*What to produce*. Using the entries below, output exactly the lines from the one containing "4. Build your" through the final line, both included, and no others.
[The input]
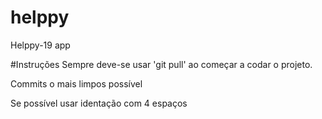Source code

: # helppy
Helppy-19 app

#Instruções
Sempre deve-se usar 'git pull' ao começar a codar o projeto.

Commits o mais limpos possível

Se possível usar identação com 4 espaços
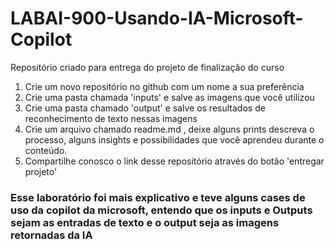 # LABAI-900-Usando-IA-Microsoft-Copilot
Repositório criado para entrega do projeto de finalização do curso

1. Crie um novo repositório no github com um nome a sua preferência
2. Crie uma pasta chamada 'inputs' e salve as imagens que você utilizou
3. Crie uma pasta chamado 'output' e salve os resultados de reconhecimento de texto nessas imagens
4. Crie um arquivo chamado readme.md , deixe alguns prints descreva o processo, alguns insights e possibilidades que você aprendeu durante o conteúdo.
5. Compartilhe conosco o link desse repositório através do botão 'entregar projeto'


### Esse laboratório foi mais explicativo e teve alguns cases de uso da copilot da microsoft, entendo que os inputs e Outputs sejam as entradas de texto e o output seja as imagens retornadas da IA
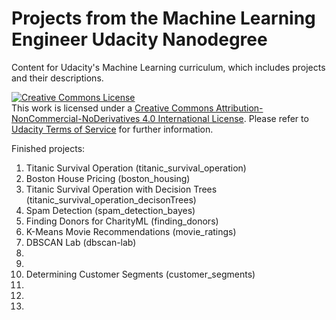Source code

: # Projects from the Machine Learning Engineer Udacity Nanodegree
Content for Udacity's Machine Learning curriculum, which includes projects and their descriptions.

<a rel="license" href="http://creativecommons.org/licenses/by-nc-nd/4.0/"><img alt="Creative Commons License" style="border-width:0" src="https://i.creativecommons.org/l/by-nc-nd/4.0/88x31.png" /></a><br />This work is licensed under a <a rel="license" href="http://creativecommons.org/licenses/by-nc-nd/4.0/">Creative Commons Attribution-NonCommercial-NoDerivatives 4.0 International License</a>. Please refer to [Udacity Terms of Service](https://www.udacity.com/legal) for further information.

Finished projects:
<ol>
  <li>Titanic Survival Operation (titanic_survival_operation)</li>
  <li>Boston House Pricing (boston_housing)</li>
  <li>Titanic Survival Operation with Decision Trees (titanic_survival_operation_decisonTrees)</li>
  <li>Spam Detection (spam_detection_bayes)</li>
  <li>Finding Donors for CharityML (finding_donors)</li>
  <li>K-Means Movie Recommendations (movie_ratings)</li>
  <li>DBSCAN Lab (dbscan-lab) </li>
  <li> </li>
  <li> </li>
  <li>Determining Customer Segments (customer_segments)</li>
  
  <li> </li>
  <li> </li>
  <li> </li>
</ol>
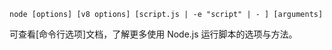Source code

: 
<!--introduced_in=v0.10.0-->
<!--type=misc-->

`node [options] [v8 options] [script.js | -e "script" | - ] [arguments]`

可查看[命令行选项]文档，了解更多使用 Node.js 运行脚本的选项与方法。


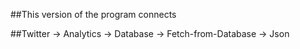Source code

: ##This version of the program connects 

##Twitter -> Analytics -> Database ->  Fetch-from-Database -> Json 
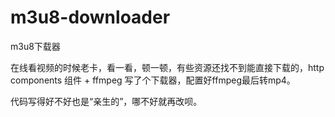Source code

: # m3u8-downloader
m3u8下载器



在线看视频的时候老卡，看一看，顿一顿，有些资源还找不到能直接下载的，http components 组件 + ffmpeg 写了个下载器，配置好ffmpeg最后转mp4。

代码写得好不好也是“亲生的”，哪不好就再改呗。
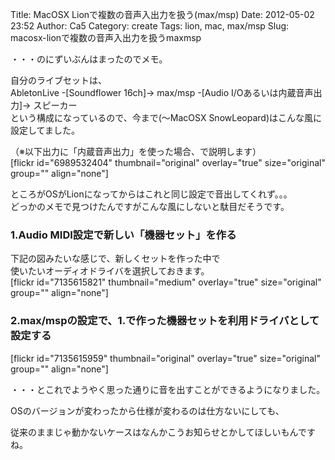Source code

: Title: MacOSX Lionで複数の音声入出力を扱う(max/msp)
Date: 2012-05-02 23:52
Author: Ca5
Category: create
Tags: lion, mac, max/msp
Slug: macosx-lionで複数の音声入出力を扱うmaxmsp

・・・のにずいぶんはまったのでメモ。

自分のライブセットは、  
AbletonLive -[Soundflower 16ch]→ max/msp -[Audio
I/Oあるいは内蔵音声出力]→ スピーカー  
という構成になっているので、今まで(〜MacOSX
SnowLeopard)はこんな風に設定してました。

（※以下出力に「内蔵音声出力」を使った場合、で説明します）  
[flickr id="6989532404" thumbnail="original" overlay="true"
size="original" group="" align="none"]

ところがOSがLionになってからはこれと同じ設定で音出してくれず。。。  
どっかのメモで見つけたんですがこんな風にしないと駄目だそうです。

### 1.Audio MIDI設定で新しい「機器セット」を作る

下記の図みたいな感じで、新しくセットを作った中で  
使いたいオーディオドライバを選択しておきます。  
[flickr id="7135615821" thumbnail="medium" overlay="true"
size="original" group="" align="none"]

### 2.max/mspの設定で、1.で作った機器セットを利用ドライバとして設定する

[flickr id="7135615959" thumbnail="original" overlay="true"
size="original" group="" align="none"]

・・・とこれでようやく思った通りに音を出すことができるようになりました。

OSのバージョンが変わったから仕様が変わるのは仕方ないにしても、  

従来のままじゃ動かないケースはなんかこうお知らせとかしてほしいもんですね。
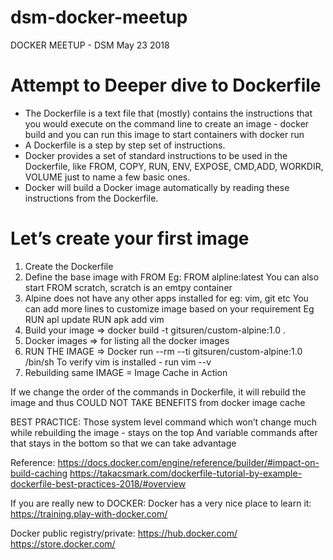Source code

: # dsm-docker-meetup

DOCKER MEETUP - DSM May 23 2018

Attempt to Deeper dive to Dockerfile
=====================================

* The Dockerfile is a text file that (mostly) contains the instructions that you would execute on the command line to create an image - docker build and you can run this image to start containers with docker run
* A Dockerfile is a step by step set of instructions.
* Docker provides a set of standard instructions to be used in the Dockerfile, like FROM, COPY, RUN, ENV, EXPOSE, CMD,ADD, WORKDIR, VOLUME just to name a few basic ones.
* Docker will build a Docker image automatically by reading these instructions from the Dockerfile.


Let’s create your first image
=============================

1. Create the Dockerfile
2. Define the base image with FROM
  Eg: FROM alpline:latest
  You can also start FROM scratch, scratch is an emtpy container
3. Alpine does not have any other apps installed for eg: vim, git etc
   You can add more lines to customize image based on your requirement
  Eg RUN apl update RUN apk add vim
4. Build your image => docker build -t gitsuren/custom-alpine:1.0 .
5. Docker images => for listing all the docker images
6. RUN THE IMAGE =>
  Docker run --rm --ti gitsuren/custom-alpine:1.0 /bin/sh
  To verify vim is installed - run vim --v
7. Rebuilding same IMAGE = Image Cache in Action


If we change the order of the commands in Dockerfile, it will rebuild the image and thus COULD NOT TAKE BENEFITS from docker image cache

BEST PRACTICE:
Those system level command which won’t change much while rebuilding the image - stays on the top
And variable commands after that stays in the bottom so that we can take advantage

Reference:
https://docs.docker.com/engine/reference/builder/#impact-on-build-caching
https://takacsmark.com/dockerfile-tutorial-by-example-dockerfile-best-practices-2018/#overview

If you are really new to DOCKER:
Docker has a very nice place to learn it:
https://training.play-with-docker.com/

Docker public registry/private:
https://hub.docker.com/
https://store.docker.com/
[/The input]
*Task response*.
4. Build your image => docker build -t gitsuren/custom-alpine:1.0 .
5. Docker images => for listing all the docker images
6. RUN THE IMAGE =>
  Docker run --rm --ti gitsuren/custom-alpine:1.0 /bin/sh
  To verify vim is installed - run vim --v
7. Rebuilding same IMAGE = Image Cache in Action


If we change the order of the commands in Dockerfile, it will rebuild the image and thus COULD NOT TAKE BENEFITS from docker image cache

BEST PRACTICE:
Those system level command which won’t change much while rebuilding the image - stays on the top
And variable commands after that stays in the bottom so that we can take advantage

Reference:
https://docs.docker.com/engine/reference/builder/#impact-on-build-caching
https://takacsmark.com/dockerfile-tutorial-by-example-dockerfile-best-practices-2018/#overview

If you are really new to DOCKER:
Docker has a very nice place to learn it:
https://training.play-with-docker.com/

Docker public registry/private:
https://hub.docker.com/
https://store.docker.com/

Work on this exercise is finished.